This story is part of a collaborative project between Project: Cold Case and a University of North Florida Journalism class.
“I’m going to be somebody big, and buy you a house,” young Jose Centeno Jr. told his mother more than two decades ago. That dream never became a reality, when Jose was murdered at 18 years old. His case still Unsolved.
On February 22, 2003, Jose was walking home from a local grocery store in Reading, Pennsylvania with his friend Damien McMullen, a man who later married Jose’s sister. It was supposed to be a random store trip, according to Jose’s sister, Madeline McMullen. On their way back, Jose and Damien were shot at by three hooded men. The young men headed for safety in a neighbor’s house. The burning in Damien’s leg was not a fatal injury, but the bullet on the left side of Jose’s chest was. The friends called Jose’s mother, Maria, and Madeline. Then, Madeline started running.
Madeline remembers she crossed a middle school parking lot, went around a block, though a local park, and ended at the end of North 10th Street. Her feet stopped at the end of the road with her eyes stuck to the scene of emergency vehicles and flashing lights. “Less than 30 seconds felt like a lifetime,” says Madeline while looking back on that day.
Jose, who also went by the nickname Pito, was the caring protector of Madeline and his younger brother, Joel. He was the friendly, big-hearted guy who would gladly go to his older sister’s prom when she didn’t have a date. “I remember him singing Summer Loving, the song from Grease, at the top of his lungs,” says Madeline.
Jose was one of those people you felt you knew your entire life when you first met him, according to Madeline. He had big eyes and a big smile. He was competitive. He loved baseball, dance, and food, and displayed his Puerto Rican pride. He created a presence in a room.

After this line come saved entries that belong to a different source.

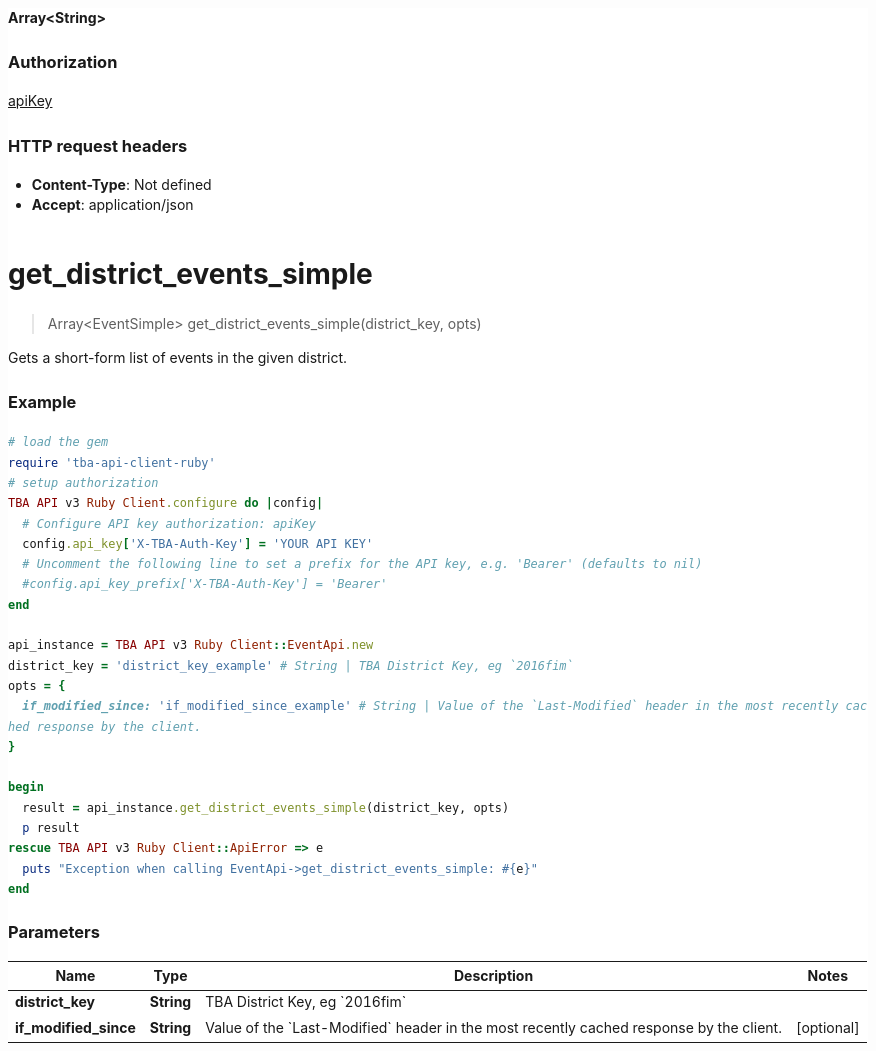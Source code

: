 **Array&lt;String&gt;**

### Authorization

[apiKey](../README.md#apiKey)

### HTTP request headers

 - **Content-Type**: Not defined
 - **Accept**: application/json



# **get_district_events_simple**
> Array&lt;EventSimple&gt; get_district_events_simple(district_key, opts)



Gets a short-form list of events in the given district.

### Example
```ruby
# load the gem
require 'tba-api-client-ruby'
# setup authorization
TBA API v3 Ruby Client.configure do |config|
  # Configure API key authorization: apiKey
  config.api_key['X-TBA-Auth-Key'] = 'YOUR API KEY'
  # Uncomment the following line to set a prefix for the API key, e.g. 'Bearer' (defaults to nil)
  #config.api_key_prefix['X-TBA-Auth-Key'] = 'Bearer'
end

api_instance = TBA API v3 Ruby Client::EventApi.new
district_key = 'district_key_example' # String | TBA District Key, eg `2016fim`
opts = {
  if_modified_since: 'if_modified_since_example' # String | Value of the `Last-Modified` header in the most recently cached response by the client.
}

begin
  result = api_instance.get_district_events_simple(district_key, opts)
  p result
rescue TBA API v3 Ruby Client::ApiError => e
  puts "Exception when calling EventApi->get_district_events_simple: #{e}"
end
```

### Parameters

Name | Type | Description  | Notes
------------- | ------------- | ------------- | -------------
 **district_key** | **String**| TBA District Key, eg &#x60;2016fim&#x60; | 
 **if_modified_since** | **String**| Value of the &#x60;Last-Modified&#x60; header in the most recently cached response by the client. | [optional]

Maria says he loved to eat pasteles, a Puerto Rican dish made with plantains. The last time Jose ate with her, Maria had made some. He raved at how good they were. He also ate 15 olives, according to Maria.
“If I could see him again, I would tell him I love him so, so much,” says Maria as she hugged herself as if she were hugging his spirit.
A few years after Jose’s death, Madeline had children of her own, and one of them is a son who seems like a copy of Jose – the same competitive nature and caring heart made its way back to the family.
“God gave him back to us in some form,” Maria said, and Madeline agreed.
But new life doesn’t take away past suffering. Jose’s surviving family members reach out to police officers at least once a year for updates. They lean on each other for support through the heartache and continue to wait for answers.
“I’m not leaving this Earth until I know what happened!” Madeline said, with conviction.